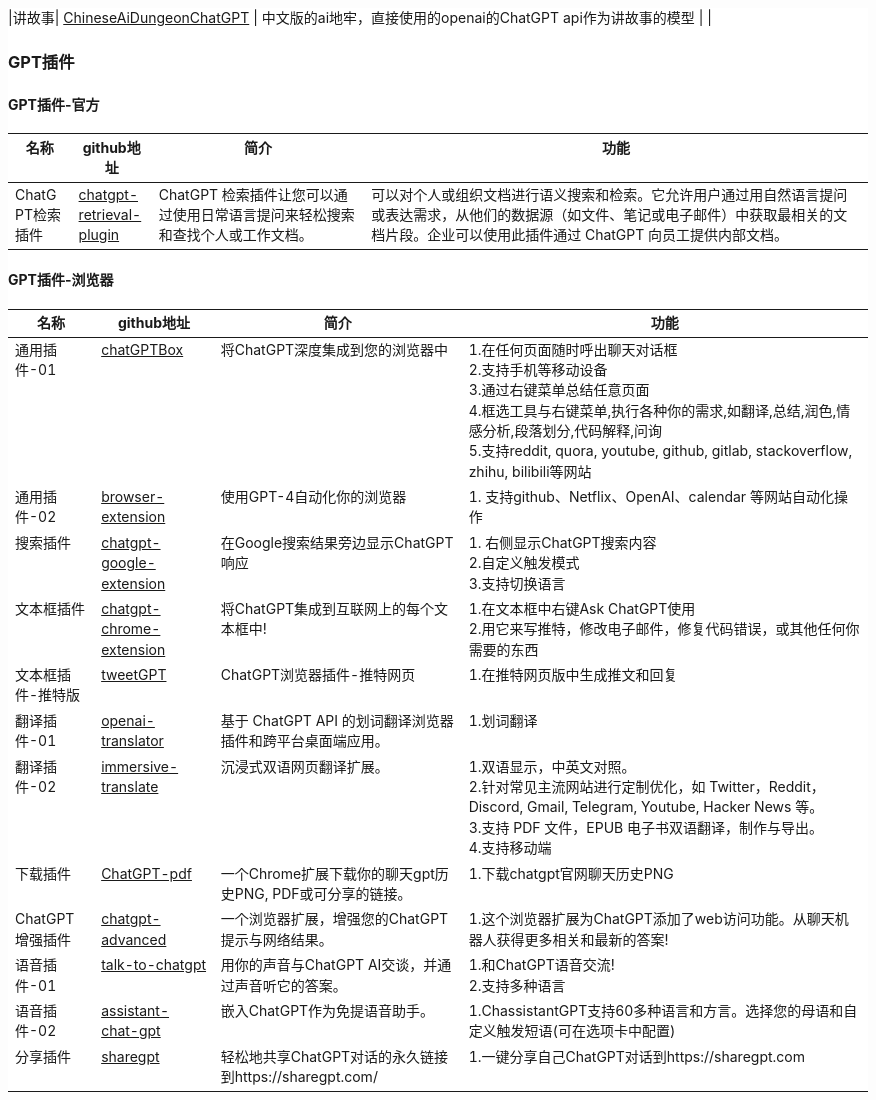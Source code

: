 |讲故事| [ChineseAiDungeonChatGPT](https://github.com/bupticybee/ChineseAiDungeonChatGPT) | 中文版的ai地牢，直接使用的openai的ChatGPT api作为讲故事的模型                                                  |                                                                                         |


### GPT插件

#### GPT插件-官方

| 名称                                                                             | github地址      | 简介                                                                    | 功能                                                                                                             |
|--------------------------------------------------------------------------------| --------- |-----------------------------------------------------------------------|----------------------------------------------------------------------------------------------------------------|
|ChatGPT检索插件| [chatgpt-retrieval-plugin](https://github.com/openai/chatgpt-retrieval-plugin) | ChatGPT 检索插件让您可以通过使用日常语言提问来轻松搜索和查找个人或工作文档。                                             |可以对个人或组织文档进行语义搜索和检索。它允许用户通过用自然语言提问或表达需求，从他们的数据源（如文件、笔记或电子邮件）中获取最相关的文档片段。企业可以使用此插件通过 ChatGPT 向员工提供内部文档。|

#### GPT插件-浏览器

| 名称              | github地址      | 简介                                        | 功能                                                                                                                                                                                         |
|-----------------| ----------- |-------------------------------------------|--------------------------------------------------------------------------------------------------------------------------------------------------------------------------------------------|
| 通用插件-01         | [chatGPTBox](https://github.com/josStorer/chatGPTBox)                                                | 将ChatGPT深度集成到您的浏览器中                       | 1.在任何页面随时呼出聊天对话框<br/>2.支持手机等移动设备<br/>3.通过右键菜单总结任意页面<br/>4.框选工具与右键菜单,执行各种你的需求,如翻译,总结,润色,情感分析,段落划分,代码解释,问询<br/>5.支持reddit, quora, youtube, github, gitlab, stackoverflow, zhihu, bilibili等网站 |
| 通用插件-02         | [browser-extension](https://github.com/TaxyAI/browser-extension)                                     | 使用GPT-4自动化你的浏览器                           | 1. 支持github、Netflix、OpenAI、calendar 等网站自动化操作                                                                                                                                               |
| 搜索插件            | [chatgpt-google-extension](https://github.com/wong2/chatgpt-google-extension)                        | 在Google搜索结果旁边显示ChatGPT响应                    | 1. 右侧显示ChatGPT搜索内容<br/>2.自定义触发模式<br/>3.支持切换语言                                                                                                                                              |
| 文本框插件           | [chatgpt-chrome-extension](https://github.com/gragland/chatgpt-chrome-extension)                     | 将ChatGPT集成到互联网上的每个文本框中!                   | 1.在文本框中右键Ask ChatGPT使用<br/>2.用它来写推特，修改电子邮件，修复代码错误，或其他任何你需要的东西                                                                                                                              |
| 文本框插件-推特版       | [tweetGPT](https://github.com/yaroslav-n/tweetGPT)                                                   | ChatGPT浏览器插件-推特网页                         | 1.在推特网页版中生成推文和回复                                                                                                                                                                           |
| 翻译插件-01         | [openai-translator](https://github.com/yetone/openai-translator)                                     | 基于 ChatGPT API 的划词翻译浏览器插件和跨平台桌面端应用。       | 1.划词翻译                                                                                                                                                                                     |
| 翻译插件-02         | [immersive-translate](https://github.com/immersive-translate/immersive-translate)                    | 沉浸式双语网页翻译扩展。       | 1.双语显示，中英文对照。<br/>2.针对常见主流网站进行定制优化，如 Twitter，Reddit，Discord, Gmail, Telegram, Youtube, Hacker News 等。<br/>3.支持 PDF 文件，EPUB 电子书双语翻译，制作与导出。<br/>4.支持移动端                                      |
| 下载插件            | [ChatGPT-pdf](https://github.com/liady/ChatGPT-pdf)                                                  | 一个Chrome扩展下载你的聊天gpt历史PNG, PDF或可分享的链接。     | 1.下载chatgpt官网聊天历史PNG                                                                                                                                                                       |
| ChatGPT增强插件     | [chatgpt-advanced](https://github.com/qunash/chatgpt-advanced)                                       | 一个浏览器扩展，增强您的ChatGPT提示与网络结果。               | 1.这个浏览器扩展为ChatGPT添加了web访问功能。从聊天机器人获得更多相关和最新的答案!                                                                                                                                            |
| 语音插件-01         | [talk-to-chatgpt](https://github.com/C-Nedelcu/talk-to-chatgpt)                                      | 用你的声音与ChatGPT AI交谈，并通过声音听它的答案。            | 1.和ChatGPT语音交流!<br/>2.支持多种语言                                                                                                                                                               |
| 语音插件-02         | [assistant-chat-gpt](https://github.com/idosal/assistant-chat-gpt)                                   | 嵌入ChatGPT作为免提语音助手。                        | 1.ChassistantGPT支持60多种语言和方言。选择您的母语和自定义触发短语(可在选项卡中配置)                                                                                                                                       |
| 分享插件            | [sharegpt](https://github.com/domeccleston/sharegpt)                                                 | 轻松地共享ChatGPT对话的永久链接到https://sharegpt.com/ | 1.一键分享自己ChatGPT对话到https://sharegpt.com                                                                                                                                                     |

...

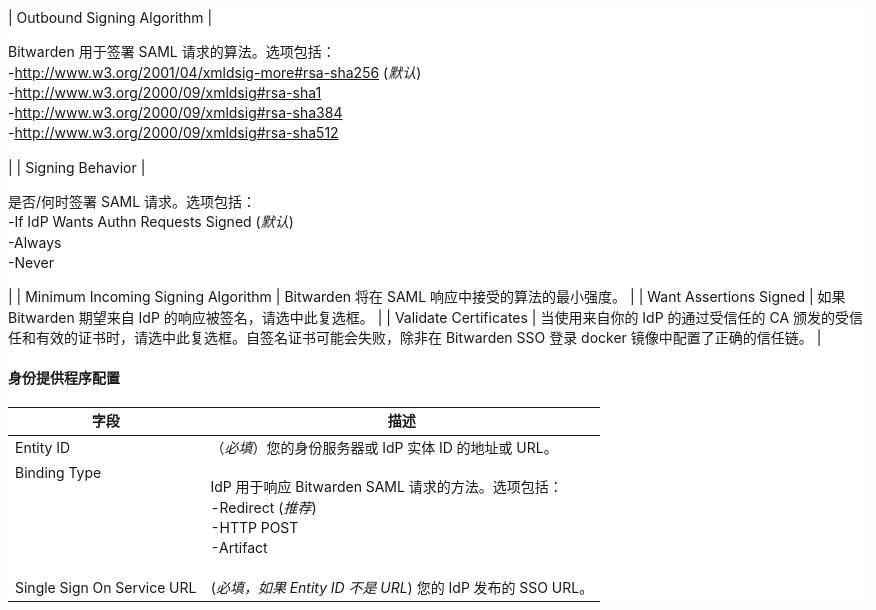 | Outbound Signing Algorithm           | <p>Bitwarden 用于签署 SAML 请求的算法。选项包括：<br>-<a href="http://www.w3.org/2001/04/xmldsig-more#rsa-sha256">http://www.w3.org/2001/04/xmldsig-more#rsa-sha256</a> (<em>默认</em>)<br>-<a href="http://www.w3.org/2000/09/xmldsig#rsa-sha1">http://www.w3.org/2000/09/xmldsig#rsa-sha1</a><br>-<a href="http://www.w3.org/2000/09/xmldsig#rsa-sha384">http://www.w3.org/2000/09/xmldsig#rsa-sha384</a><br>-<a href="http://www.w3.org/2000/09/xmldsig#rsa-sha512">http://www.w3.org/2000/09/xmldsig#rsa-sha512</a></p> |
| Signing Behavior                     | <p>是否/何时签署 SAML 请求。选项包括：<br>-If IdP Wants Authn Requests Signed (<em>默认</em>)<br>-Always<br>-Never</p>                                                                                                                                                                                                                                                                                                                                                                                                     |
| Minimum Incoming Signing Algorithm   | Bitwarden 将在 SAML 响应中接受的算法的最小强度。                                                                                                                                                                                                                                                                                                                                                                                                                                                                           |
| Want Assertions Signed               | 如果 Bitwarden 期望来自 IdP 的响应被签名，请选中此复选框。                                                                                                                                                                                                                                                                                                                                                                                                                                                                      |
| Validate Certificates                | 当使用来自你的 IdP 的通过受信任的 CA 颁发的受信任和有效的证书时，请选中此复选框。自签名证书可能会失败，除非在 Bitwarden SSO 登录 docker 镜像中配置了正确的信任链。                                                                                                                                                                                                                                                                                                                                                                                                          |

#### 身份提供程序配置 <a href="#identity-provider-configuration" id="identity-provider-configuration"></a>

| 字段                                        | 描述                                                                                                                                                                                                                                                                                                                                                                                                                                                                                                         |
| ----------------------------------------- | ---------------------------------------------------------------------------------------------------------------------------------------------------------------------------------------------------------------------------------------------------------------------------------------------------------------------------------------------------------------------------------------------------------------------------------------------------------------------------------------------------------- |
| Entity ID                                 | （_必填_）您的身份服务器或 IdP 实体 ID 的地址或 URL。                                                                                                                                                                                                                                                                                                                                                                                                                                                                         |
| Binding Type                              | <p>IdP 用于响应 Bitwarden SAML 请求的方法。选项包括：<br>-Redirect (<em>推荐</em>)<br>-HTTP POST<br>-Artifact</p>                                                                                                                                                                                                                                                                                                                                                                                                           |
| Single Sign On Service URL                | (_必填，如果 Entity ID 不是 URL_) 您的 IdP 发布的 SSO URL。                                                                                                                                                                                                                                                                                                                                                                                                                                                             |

### Assigned task
Each line holding the word "翻译插件" must be pulled from the records.

### Response
| 翻译插件-01         | [openai-translator](https://github.com/yetone/openai-translator)                                     | 基于 ChatGPT API 的划词翻译浏览器插件和跨平台桌面端应用。       | 1.划词翻译                                                                                                                                                                                     |
| 翻译插件-02         | [immersive-translate](https://github.com/immersive-translate/immersive-translate)                    | 沉浸式双语网页翻译扩展。       | 1.双语显示，中英文对照。<br/>2.针对常见主流网站进行定制优化，如 Twitter，Reddit，Discord, Gmail, Telegram, Youtube, Hacker News 等。<br/>3.支持 PDF 文件，EPUB 电子书双语翻译，制作与导出。<br/>4.支持移动端                                      |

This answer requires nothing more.